House (2002) had a piece of research about the effects of student personality and the instructional activities on academic achievement, and his work suggested that there are a lot of supporting factors to academic achievement. He indicates that because research has confirmed that both student personality and the instructional activities influence the learning outcomes, a lot of institutions have tried their best to build up instructional design models which connect closely to the student personality when developing programmes. In his investigation, House used the Input Environmental Outcome (IEO) model which was improved by Astin (1995). In this model, the inputs are student personalities such as self-concept, self-efficacy, self-set goals, pre-college experiences and so on.
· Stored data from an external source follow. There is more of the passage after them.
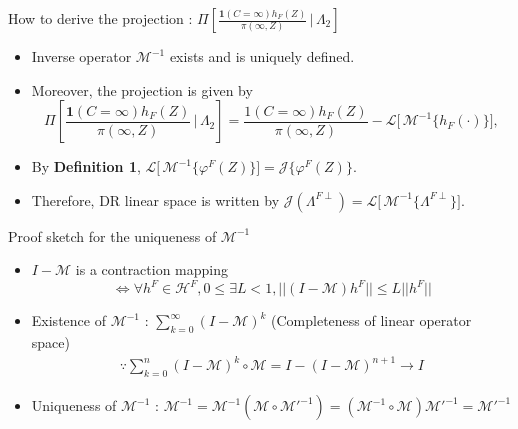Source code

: \documentclass[xcolor=dvipsnames,aspectratio=169]{beamer}
\newcommand{\1}{\mathbbm{1}}
\begin{document}
\begin{frame}{How to derive the projection : $\Pi\!\left[
        \frac{\mathbf{1}(C=\infty)h_F(Z)}{\pi(\infty,Z)}
        \,\Bigg|\, \Lambda_2
        \right]$}
  \begin{tcolorbox}[colframe=Cyan,title=Theorem 10.6]
    \begin{itemize}
      \item Inverse operator $\mathcal{M}^{-1}$ exists and is uniquely defined. 
      \item Moreover, the projection is given by
      \[
        \Pi\!\left[
        \frac{\mathbf{1}(C=\infty)h_F(Z)}{\pi(\infty,Z)}
        \,\Bigg|\, \Lambda_2
        \right]
        = \frac{\mathcal{1} (C=\infty)h_F(Z)}{\pi(\infty,Z)} 
        - \mathcal{L}\!\big[\,\mathcal{M}^{-1}\{h_F(\cdot)\}\big],
    \]
    \end{itemize}
  \end{tcolorbox}
  \begin{itemize}
    \item By \textbf{Definition 1}, $\mathcal{L}\!\big[\,\mathcal{M}^{-1}\{\varphi^F(Z)\}\big]=\mathcal{J}\{\varphi^F(Z)\}$.
    \item Therefore, DR linear space is written by $\mathcal{J}(\Lambda^{F\perp})=\mathcal{L}\!\big[\,\mathcal{M}^{-1}\{\Lambda^{F\perp}\}\big]$.
  \end{itemize}
\end{frame}

\begin{frame}{Proof sketch for the uniqueness of $\mathcal{M}^{-1}$}
  \begin{itemize}
    \item $I-\mathcal{M}$ is a contraction mapping 
    \[
    \Leftrightarrow \forall h^F\in\mathcal{H}^F, 0\leq \exists L<1, ||(I-\mathcal{M})h^F||\leq L||h^F||
    \]
    \item Existence of $\mathcal{M}^{-1}$ : $\sum_{k=0}^{\infty}(I-\mathcal{M})^k$ (Completeness of linear operator space)
    \begin{align*}
      \because \sum_{k=0}^n(I-\mathcal{M})^k\circ \mathcal{M}=I-(I-\mathcal{M})^{n+1}\rightarrow I \tag{as $n\to \infty$}
    \end{align*}
    \item Uniqueness of $\mathcal{M}^{-1}$ : $\mathcal{M}^{-1}=\mathcal{M}^{-1}(\mathcal{M}\circ \mathcal{M'}^{-1})=(\mathcal{M}^{-1}\circ \mathcal{M})\mathcal{M'}^{-1}=\mathcal{M'}^{-1}$
  \end{itemize}
\end{frame}
\end{document}
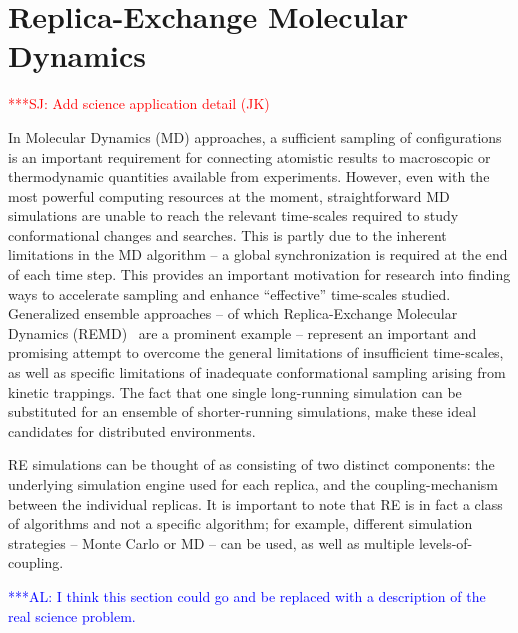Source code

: \documentclass{rspublic}
\newcommand{\alnote}[1]{ {\textcolor{blue} { ***AL: #1 }}}
\newcommand{\jhanote}[1]{ {\textcolor{red} { ***SJ: #1 }}}
\newcommand{\alnote}[1]{}
\newcommand{\jhanote}[1]{}
\begin{document}
\section{Replica-Exchange Molecular Dynamics}

\jhanote{Add science application detail (JK)}

In Molecular Dynamics (MD) approaches, a sufficient sampling of
configurations is an important requirement for connecting atomistic
results to macroscopic or thermodynamic quantities available from
experiments.  However, even with the most powerful computing resources
at the moment, straightforward MD simulations are unable to reach the
relevant time-scales required to study conformational changes and
searches. This is partly due to the inherent limitations in the MD
algorithm -- a global synchronization is required at the end of each
time step.  This provides an important motivation for research into
finding ways to accelerate sampling and enhance ``effective''
time-scales studied. Generalized ensemble approaches -- of which
Replica-Exchange Molecular Dynamics (REMD)~\citep{Sugita:1999rm} are a
prominent example -- represent an important and promising attempt to
overcome the general limitations of insufficient time-scales, as well
as specific limitations of inadequate conformational sampling arising
from kinetic trappings.  The fact that one single long-running
simulation can be substituted for an ensemble of shorter-running
simulations, make these ideal candidates for distributed environments.

RE simulations can be thought of as consisting of two distinct
components: the underlying simulation engine used for each replica,
and the coupling-mechanism between the individual replicas.  It is
important to note that RE is in fact a class of algorithms and not a
specific algorithm;%
for example, different simulation strategies -- Monte Carlo or MD --
can be used, as well as multiple levels-of-coupling.

\alnote{I think this section could go and be replaced with a
  description of the real science problem.}  


\end{document}
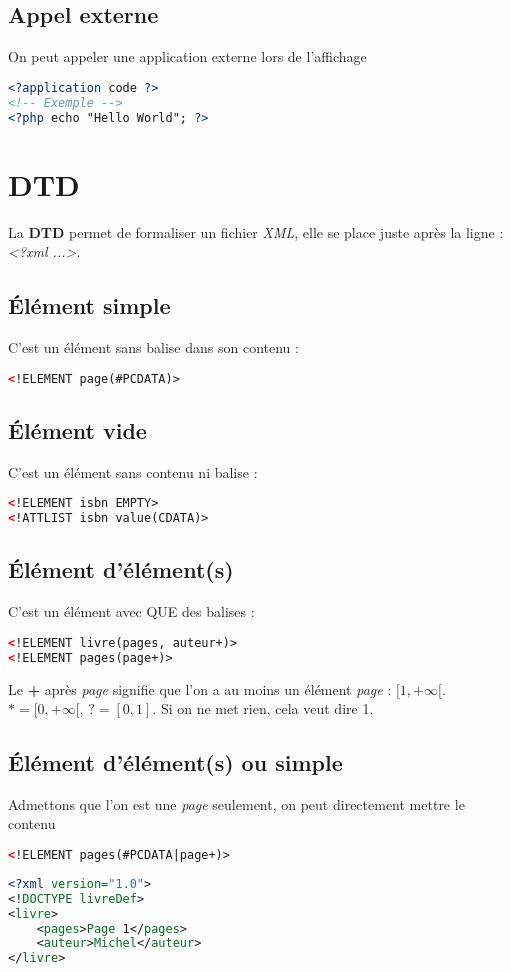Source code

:         \subsection{Appel externe}
            On peut appeler une application externe lors de l'affichage
            \begin{lstlisting}[language=XML]
<?application code ?>
<!-- Exemple -->
<?php echo "Hello World"; ?>
            \end{lstlisting}
    \section{DTD}
        La \textbf{DTD} permet de formaliser un fichier \textit{XML}, elle se place juste après la ligne : \textit{<?xml ...>}.
        \subsection{Élément simple}
            C'est un élément sans balise dans son contenu :
            \begin{lstlisting}[language=XML]
<!ELEMENT page(#PCDATA)>
            \end{lstlisting}
        \subsection{Élément vide}
            C'est un élément sans contenu ni balise :
            \begin{lstlisting}[language=XML]
<!ELEMENT isbn EMPTY>
<!ATTLIST isbn value(CDATA)>
            \end{lstlisting}
        \subsection{Élément d'élément(s)}
            C'est un élément avec QUE des balises :
            \begin{lstlisting}[language=XML]
<!ELEMENT livre(pages, auteur+)>
<!ELEMENT pages(page+)>
            \end{lstlisting}
            Le \textbf{+} après \textit{page} signifie que l'on a au moins un élément \textit{page} : $[1, +\infty[$. $* = [0, +\infty[$, $? = [0,1]$. Si on ne met rien, cela veut dire 1.
        \subsection{Élément d'élément(s) ou simple}
            Admettons que l'on est une \textit{page} seulement, on peut directement mettre le contenu
            \begin{lstlisting}[language=XML]
<!ELEMENT pages(#PCDATA|page+)>
            \end{lstlisting}
            \begin{lstlisting}[language=XML]
<?xml version="1.0">
<!DOCTYPE livreDef>
<livre>
	<pages>Page 1</pages>
	<auteur>Michel</auteur>
</livre>
            \end{lstlisting}
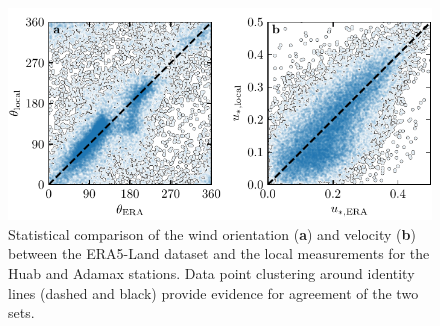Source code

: \begin{figure}[p]
\centering
\includegraphics[scale=1]{Figures/Figure6_supp.pdf}
\caption{Statistical comparison of the wind orientation (\textbf{a}) and velocity (\textbf{b}) between the ERA5-Land dataset and the local measurements for the Huab and Adamax stations. Data point clustering around identity lines (dashed and black) provide evidence for agreement of the two sets.}
\label{Fig6_supp}
\end{figure}

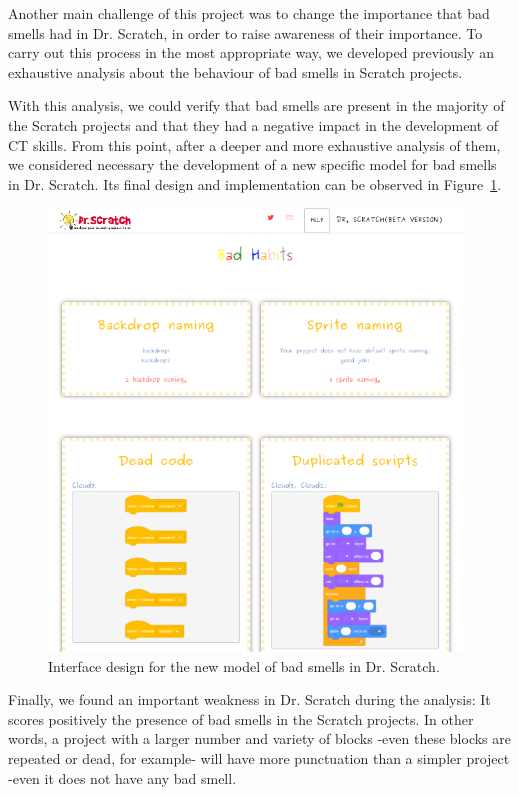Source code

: Another main challenge of this project was to change the importance that bad smells had in Dr. Scratch, in order to raise awareness of their importance. To carry out this process in the most appropriate way, we developed previously an exhaustive analysis about the behaviour of bad smells in Scratch projects.

With this analysis, we could verify that bad smells are present in the majority of the Scratch projects and that they had a negative impact in the development of CT skills. From this point, after a deeper and more exhaustive analysis of them, we considered necessary the development of a new specific model for bad smells in Dr. Scratch. Its final design and implementation can be observed in Figure~\ref{fig:bad_smells_model}.

\begin{figure}
  \centering
  \includegraphics[width=11cm, keepaspectratio]{img/new_model.png}
  \caption{Interface design for the new model of bad smells in Dr. Scratch.}
  \label{fig:bad_smells_model}
\end{figure}

Finally, we found an important weakness in Dr. Scratch during the analysis: It scores positively the presence of bad smells in the Scratch projects. In other words, a project with a larger number and variety of blocks -even these blocks are repeated or dead, for example- will have more punctuation than a simpler project -even it does not have any bad smell. 

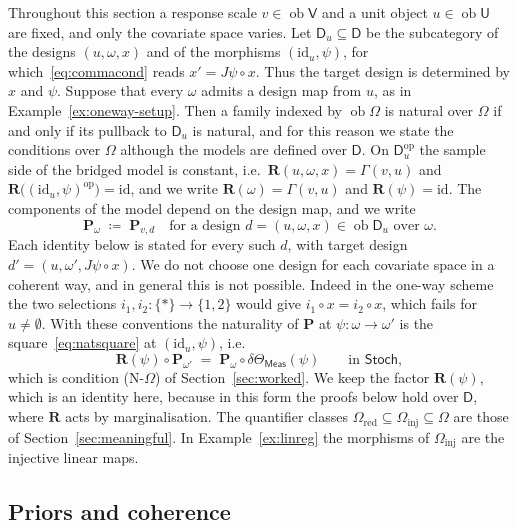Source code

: \documentclass[11pt,a4paper]{article}
\theoremstyle{plain}
\theoremstyle{definition}
\theoremstyle{remark}
\newcommand{\cat}[1]{\mathsf{#1}}
\newcommand{\catU}{\cat{U}}
\newcommand{\catV}{\cat{V}}
\newcommand{\catO}{\cat{\Omega}}
\newcommand{\catD}{\cat{D}}
\newcommand{\Meas}{\cat{Meas}}
\newcommand{\Stoch}{\cat{Stoch}}
\newcommand{\op}{\mathrm{op}}
\newcommand{\id}{\mathrm{id}}
\newcommand{\del}{\delta}
\DeclareMathOperator{\ob}{ob}
\begin{document}
Throughout this section a response scale $v \in \ob\catV$ and a unit object
$u \in \ob\catU$ are fixed, and only the covariate space varies. Let
$\catD_{u} \subseteq \catD$ be the subcategory of the designs $(u,\omega,x)$
and of the morphisms $(\id_{u},\psi)$, for which~\eqref{eq:commacond} reads
$x' = J\psi \circ x$. Thus the target design is determined by $x$ and $\psi$.
Suppose that every $\omega$ admits a design map from $u$, as in
Example~\ref{ex:oneway-setup}. Then a family indexed by $\ob\catO$ is natural
over $\catO$ if and only if its pullback to $\catD_{u}$ is natural, and for
this reason we state the conditions over $\catO$ although the models are
defined over $\catD$. On $\catD_{u}^{\op}$ the sample side of the bridged model
is constant, i.e.\ $\mathbf{R}(u,\omega,x) = \Gamma(v,u)$ and
$\mathbf{R}\bigl((\id_{u},\psi)^{\op}\bigr) = \id$, and we write
$\mathbf{R}(\omega) = \Gamma(v,u)$ and $\mathbf{R}(\psi) = \id$. The components
of the model depend on the design map, and we write
\[
\mathbf P_{\omega} \;\coloneqq\; \mathbf P_{v,d}
\quad\text{for a design } d = (u,\omega,x) \in \ob\catD_{u} \text{ over }
\omega .
\]
Each identity below is stated for every such $d$, with target design
$d' = (u,\omega',J\psi \circ x)$. We do not choose one design for each
covariate space in a coherent way, and in general this is not possible. Indeed
in the one-way scheme the two selections
$i_{1},i_{2} \colon \{*\} \to \{1,2\}$ would give $i_{1} \circ x = i_{2} \circ x$,
which fails for $u \neq \emptyset$. With these conventions the naturality of
$\mathbf P$ at $\psi \colon \omega \to \omega'$ is the
square~\eqref{eq:natsquare} at $(\id_{u},\psi)$, i.e.
\begin{equation}\label{eq:natfibre}
\mathbf{R}(\psi) \circ \mathbf P_{\omega'}
\;=\; \mathbf P_{\omega} \circ \del\Theta_\Meas(\psi)
\qquad\text{in } \Stoch ,
\end{equation}
which is condition (N-$\catO$) of Section~\ref{sec:worked}. We keep the factor
$\mathbf{R}(\psi)$, which is an identity here, because in this form the proofs
below hold over $\catD$, where $\mathbf{R}$ acts by marginalisation. The
quantifier classes
$\catO_{\mathrm{red}} \subseteq \catO_{\mathrm{inj}} \subseteq \catO$ are those
of Section~\ref{sec:meaningful}. In Example~\ref{ex:linreg} the morphisms of
$\catO_{\mathrm{inj}}$ are the injective linear maps.

\subsection{Priors and coherence}
\end{document}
These inputs and the factors of Eccles expectancy-value model are just the same. House also makes allusion to that model of Eccles when he shows that the environmental factors which have an impact on student achievement at university correspond to the experiences that occur during their study period. Environmental factors could affect a student achievement expectations and task value in many ways (Eccles & Harold, 1991). Ultimately, the learning outcome would decide either the student is successful or not. The purpose of House when he applied the IEO model in his study is to test the weighted “contributions of student characteristics and specific instructional experiences” (p.228)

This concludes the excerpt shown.